SWA for distributed training

Hi there,

I am very new to pytorch. Is Stochastic Weight Averaging supported in distributed training (more specifically, the update_bn function).

Thanks!

I see no reason why it wouldn’t work. Since SWA holds a separate copy of the model on each rank and uses the same all-reduced gradients to update the weight averages, it should theoretically work.

I would suggest giving it a try, and letting us know if you experience any issues.

I have tried SWA with DDP and encounter key errors when I try to load the state_dict of the saved swa model.

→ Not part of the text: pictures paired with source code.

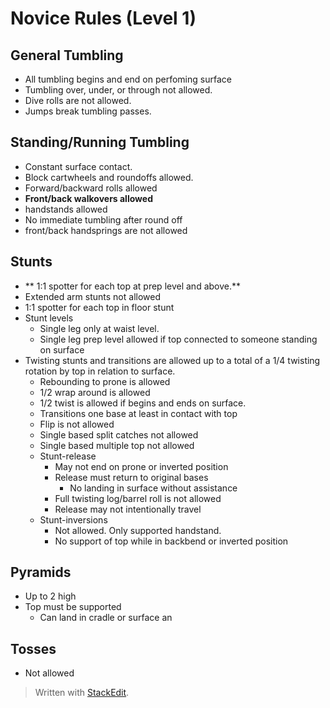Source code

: 
# Novice Rules (Level 1)

## General Tumbling

- All tumbling begins and end on perfoming surface
- Tumbling over, under, or through not allowed.
- Dive rolls are not allowed.
- Jumps break tumbling passes.
## Standing/Running Tumbling
- Constant surface contact.
- Block cartwheels and roundoffs allowed.
- Forward/backward rolls allowed
- **Front/back walkovers allowed**
- handstands allowed
- No immediate tumbling after round off
- front/back handsprings are not allowed
## Stunts
- ** 1:1 spotter for each top at prep level and above.**
- Extended arm stunts not allowed
- 1:1 spotter for each top in floor stunt
- Stunt levels
	- Single leg only at waist level. 
	- Single leg prep level allowed if top connected to someone standing on surface
- Twisting stunts and transitions are allowed up to a total of a 1/4 twisting rotation by top in relation to surface.
	- Rebounding to prone is allowed
	- 1/2 wrap around is allowed
	- 1/2 twist is allowed if begins and ends on surface.
	- Transitions one base at least in contact with top
	- Flip is not allowed
	- Single based split catches not allowed
	- Single based multiple top not allowed	
	- Stunt-release
		- May not end on prone or inverted position
		- Release must return to original bases
			- No landing in surface without assistance
		- Full twisting log/barrel roll is not allowed
		- Release may not intentionally travel
	- Stunt-inversions
		- Not allowed. Only supported handstand.
		- No support of top while in backbend or inverted position

## Pyramids
- Up to 2 high
- Top must be supported
	- Can land in cradle or surface an

## Tosses

- Not allowed

> Written with [StackEdit](https://stackedit.io/).
<!--stackedit_data:
eyJoaXN0b3J5IjpbMjA5MjQ4MTE3MCw4MjU0NDE0MjEsMTM2Mj
c0MDYxN119
-->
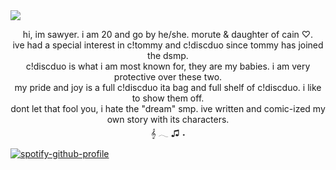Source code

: <img src="https://i.postimg.cc/wMjYL1qs/blur-edges-5.png">
<p style="text-align: center;">hi, im sawyer. i am 20 and go by he/she. morute & daughter of cain ♡.
	<br>ive had a special interest in c!tommy and c!discduo since tommy has joined the dsmp.
	<br>c!discduo is what i am most known for, they are my babies. i am very protective over these two.
<br>my pride and joy is a full c!discduo ita bag and full shelf of c!discduo. i like to show them off.
	<br>dont let that fool you, i hate the &quot;dream&quot; smp. ive written and comic-ized my own story with its characters.
<br>𝄞 𓂃  ♫ ˖
</p>
<p>

[![spotify-github-profile](https://spotify-github-profile.kittinanx.com/api/view?uid=jqtgcifenx4sowwo00tyga5x9&cover_image=true&theme=natemoo-re&show_offline=false&background_color=121212&interchange=true&bar_color=f3c4cd&bar_color_cover=false)](https://github.com/kittinan/spotify-github-profile)	
</p>
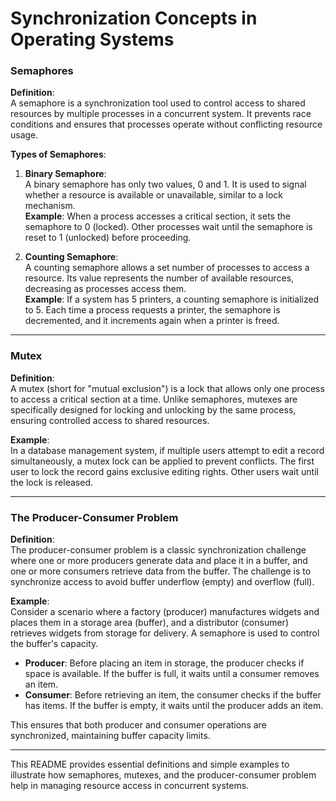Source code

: # Synchronization Concepts in Operating Systems

### Semaphores

**Definition**:  
A semaphore is a synchronization tool used to control access to shared resources by multiple processes in a concurrent system. It prevents race conditions and ensures that processes operate without conflicting resource usage.

**Types of Semaphores**:

1. **Binary Semaphore**:  
   A binary semaphore has only two values, 0 and 1. It is used to signal whether a resource is available or unavailable, similar to a lock mechanism.  
   **Example**: When a process accesses a critical section, it sets the semaphore to 0 (locked). Other processes wait until the semaphore is reset to 1 (unlocked) before proceeding.

2. **Counting Semaphore**:  
   A counting semaphore allows a set number of processes to access a resource. Its value represents the number of available resources, decreasing as processes access them.  
   **Example**: If a system has 5 printers, a counting semaphore is initialized to 5. Each time a process requests a printer, the semaphore is decremented, and it increments again when a printer is freed.

---

### Mutex

**Definition**:  
A mutex (short for "mutual exclusion") is a lock that allows only one process to access a critical section at a time. Unlike semaphores, mutexes are specifically designed for locking and unlocking by the same process, ensuring controlled access to shared resources.

**Example**:  
In a database management system, if multiple users attempt to edit a record simultaneously, a mutex lock can be applied to prevent conflicts. The first user to lock the record gains exclusive editing rights. Other users wait until the lock is released.

---

### The Producer-Consumer Problem

**Definition**:  
The producer-consumer problem is a classic synchronization challenge where one or more producers generate data and place it in a buffer, and one or more consumers retrieve data from the buffer. The challenge is to synchronize access to avoid buffer underflow (empty) and overflow (full).

**Example**:  
Consider a scenario where a factory (producer) manufactures widgets and places them in a storage area (buffer), and a distributor (consumer) retrieves widgets from storage for delivery. A semaphore is used to control the buffer's capacity.  
- **Producer**: Before placing an item in storage, the producer checks if space is available. If the buffer is full, it waits until a consumer removes an item.
- **Consumer**: Before retrieving an item, the consumer checks if the buffer has items. If the buffer is empty, it waits until the producer adds an item.

This ensures that both producer and consumer operations are synchronized, maintaining buffer capacity limits.

---

This README provides essential definitions and simple examples to illustrate how semaphores, mutexes, and the producer-consumer problem help in managing resource access in concurrent systems.
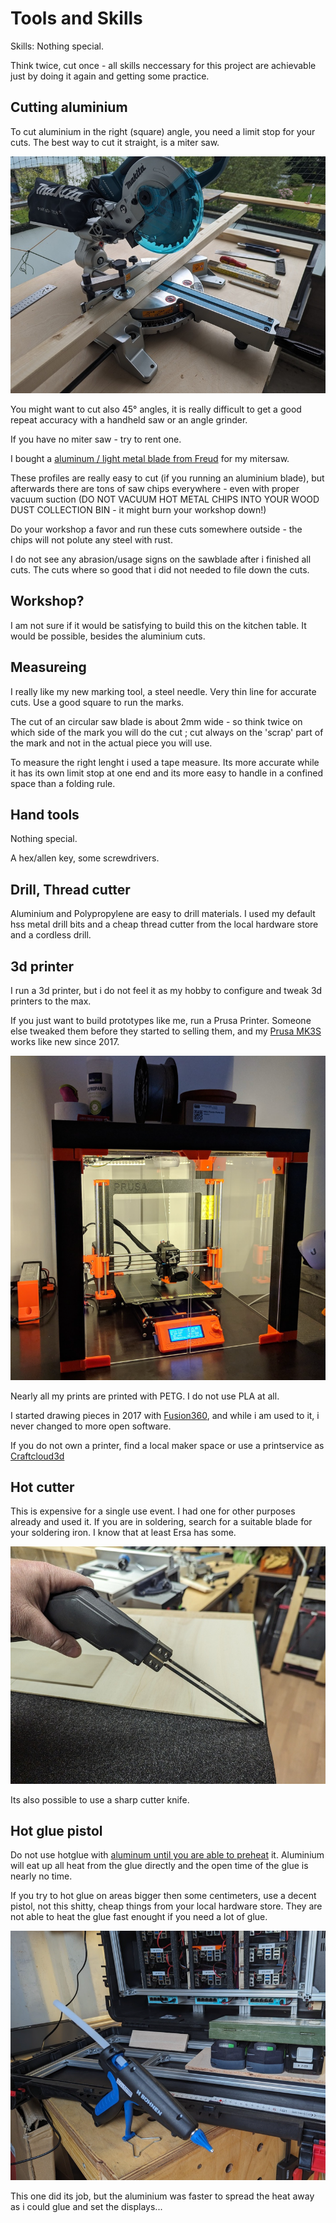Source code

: # Tools and Skills

Skills: Nothing special.  

Think twice, cut once - all skills neccessary for this project are achievable
just by doing it again and getting some practice. 

## Cutting aluminium

To cut aluminium in the right (square) angle, you need a limit stop for your cuts.
The best way to cut it straight, is a miter saw.

![miter saw](pics/mitersaw_sm.jpg)

You might want to cut also 45° angles, it is really difficult to get a good
repeat accuracy with a handheld saw or an angle grinder. 

If you have no miter saw - try to rent one.

I bought a [aluminum / light metal blade from
Freud](https://www.sautershop.de/kreissaegeblatt-hm-190-x-2.5/1.6-x-20-mm-z-56-fr-fr13a001h)
for my mitersaw.

These profiles are really easy to cut (if you running an aluminium blade), but
afterwards there are tons of saw chips everywhere - even with proper vacuum
suction (DO NOT VACUUM HOT METAL CHIPS INTO YOUR WOOD DUST COLLECTION BIN - it
might burn your workshop down!)

Do your workshop a favor and run these cuts somewhere outside - the chips will not
polute any steel with rust.

I do not see any abrasion/usage signs on the sawblade after i finished all cuts.
The cuts where so good that i did not needed to file down the cuts.

## Workshop?

I am not sure if it would be satisfying to build this on the kitchen table. 
It would be possible, besides the aluminium cuts.

## Measureing

I really like my new marking tool, a steel needle. Very thin line for accurate cuts.
Use a good square to run the marks.

The cut of an circular saw blade is about 2mm wide - so think twice on which
side of the mark you will do the cut ; cut always on the 'scrap' part of the
mark and not in the actual piece you will use.

To measure the right lenght i used a tape measure. Its more accurate while it has
its own limit stop at one end and its more easy to handle in a confined space
than a folding rule. 

## Hand tools

Nothing special. 

A hex/allen key, some screwdrivers.

## Drill, Thread cutter

Aluminium and Polypropylene are easy to drill materials. I used my default hss
metal drill bits and a cheap thread cutter from the local hardware store and a
cordless drill.

## 3d printer

I run a 3d printer, but i do not feel it as my hobby to configure and tweak 3d
printers to the max.

If you just want to build prototypes like me, run a Prusa Printer.  Someone
else tweaked them before they started to selling them, and my [Prusa
MK3S](https://www.prusa3d.com/de/kategorie/original-prusa-i3-mk3s/) works like
new since 2017.

![Prusa MK3S](pics/prusaprinter_sm.png)

Nearly all my prints are printed with PETG. I do not use PLA at all.

I started drawing pieces in 2017 with
[Fusion360](https://www.autodesk.de/products/fusion-360/overview), and while i
am used to it, i never changed to more open software. 

If you do not own a printer, find a local maker space or use a printservice as
[Craftcloud3d](https://craftcloud3d.com)

## Hot cutter

This is expensive for a single use event. I had one for other purposes already
and used it.  If you are in soldering, search for a suitable blade for your
soldering iron. I know that at least Ersa has some.

![foam1](pics/foam1_sm.jpg)

Its also possible to use a sharp cutter knife.

## Hot glue pistol

Do not use hotglue with [aluminum until you are able to
preheat](frame-box-connection.md#glue) it.  Aluminium will eat up all heat from
the glue directly and the open time of the glue is nearly no time. 

If you try to hot glue on areas bigger then some centimeters, use a decent
pistol, not this shitty, cheap things from your local hardware store. They are not
able to heat the glue fast enought if you need a lot of glue.

![hotglue pistol](pics/hotglue-pistol_sm.png)

This one did its job, but the aluminium was faster to spread the heat away as i
could glue and set the displays...
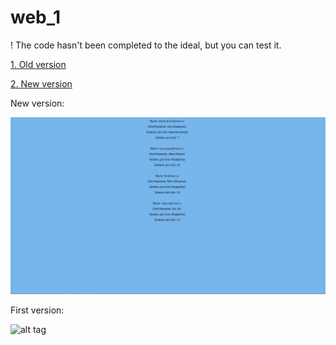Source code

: # web_1

! The code hasn't been completed to the ideal, but you can test it.

[1. Old version](https://github.com/iamarturr/web_1/tree/main/old)

[2. New version](https://github.com/iamarturr/web_1/tree/main/new_1)







New version:

![alt tag](https://raw.githubusercontent.com/iamarturr/web_1/main/photos/123.jpg "Описание будет тут")​



First version:

![alt tag](https://sun9-21.userapi.com/impf/FA-EHByDGO_akUONJWYKkYKHHxDVaoh-VOSwlw/ExPCwZ5obPw.jpg?size=526x247&quality=96&proxy=1&sign=e45fdc83afdbe09e278122b15fe3beec "Описание будет тут")​
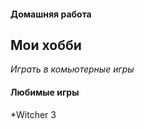 #### Домашняя работа ####
## Мои хобби ##
*Играть в комьютерные игры*
#### Любимые игры ####
*Witcher 3
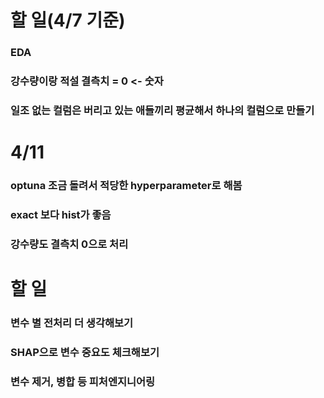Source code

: # 할 일(4/7 기준)

### EDA
### 강수량이랑 적설 결측치 = 0 <- 숫자 
### 일조 없는 컬럼은 버리고 있는 애들끼리 평균해서 하나의 컬럼으로 만들기


# 4/11
### optuna 조금 돌려서 적당한 hyperparameter로 해봄
### exact 보다 hist가 좋음
### 강수량도 결측치 0으로 처리

# 할 일
### 변수 별 전처리 더 생각해보기
### SHAP으로 변수 중요도 체크해보기
### 변수 제거, 병합 등 피처엔지니어링
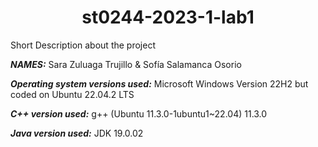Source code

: <h1 align="center"> st0244-2023-1-lab1 </h1>

Short Description about the project

***NAMES:*** Sara Zuluaga Trujillo & Sofía Salamanca Osorio

***Operating system versions used:*** Microsoft Windows Version 22H2 but coded on Ubuntu 22.04.2 LTS

***C++ version used:*** g++ (Ubuntu 11.3.0-1ubuntu1~22.04) 11.3.0

***Java version used:*** JDK 19.0.02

Below is my skeletal code:


from torch.optim.swa_utils import AveragedModel, SWALR
from torch.optim.lr_scheduler import CosineAnnealingLR

loader, optimizer, model, loss_fn = ...
model = torch.nn.parallel.DistributedDataParallel(module=model, broadcast_buffers=False,  device_ids=[local_rank])
model.train()
swa_model = AveragedModel(model)
scheduler = CosineAnnealingLR(optimizer, T_max=100)
swa_start = 5
swa_scheduler = SWALR(optimizer, swa_lr=0.05)

for epoch in range(100):
      for input, target in loader:
          optimizer.zero_grad()
          loss_fn(model(input), target).backward()
          optimizer.step()
      if epoch > swa_start:
          swa_model.update_parameters(model)
          swa_scheduler.step()
      else:
          scheduler.step()

# Update bn statistics for the swa_model at the end
torch.optim.swa_utils.update_bn(loader, swa_model)
#saving swa_model
torch.save(swa_model.module.state_dict(),  'swa_model.pth'))
#saving model at last epoch
torch.save(model.module.state_dict(),  'last_epoch_model.pth'))
# The code runs fine and the model is saved
#During inference

model = get_model()
model.load_state_dict(torch.load('swa_model.pth'))

Now there is a mis-match of keys in the state dictionary
Because I have used DDP and passed the DDP model to AverageModels - Results in the following error:
Missing key(s) in state_dict: “conv1.weight”…; Unexpected key(s) in state_dict: “module.conv1.weight”…

But “last_epoch_model.pth”, loads correctly. Any thoughts?

When wrapping your model with both DDP and AverageModel, you need to call swa_model.module.module to get back to the correct level. Right now, with only one “.module”, you’re saving a DDP wrapped model, which is the reason for the unexpected ‘module’-prepend in your state_dict keys when loading.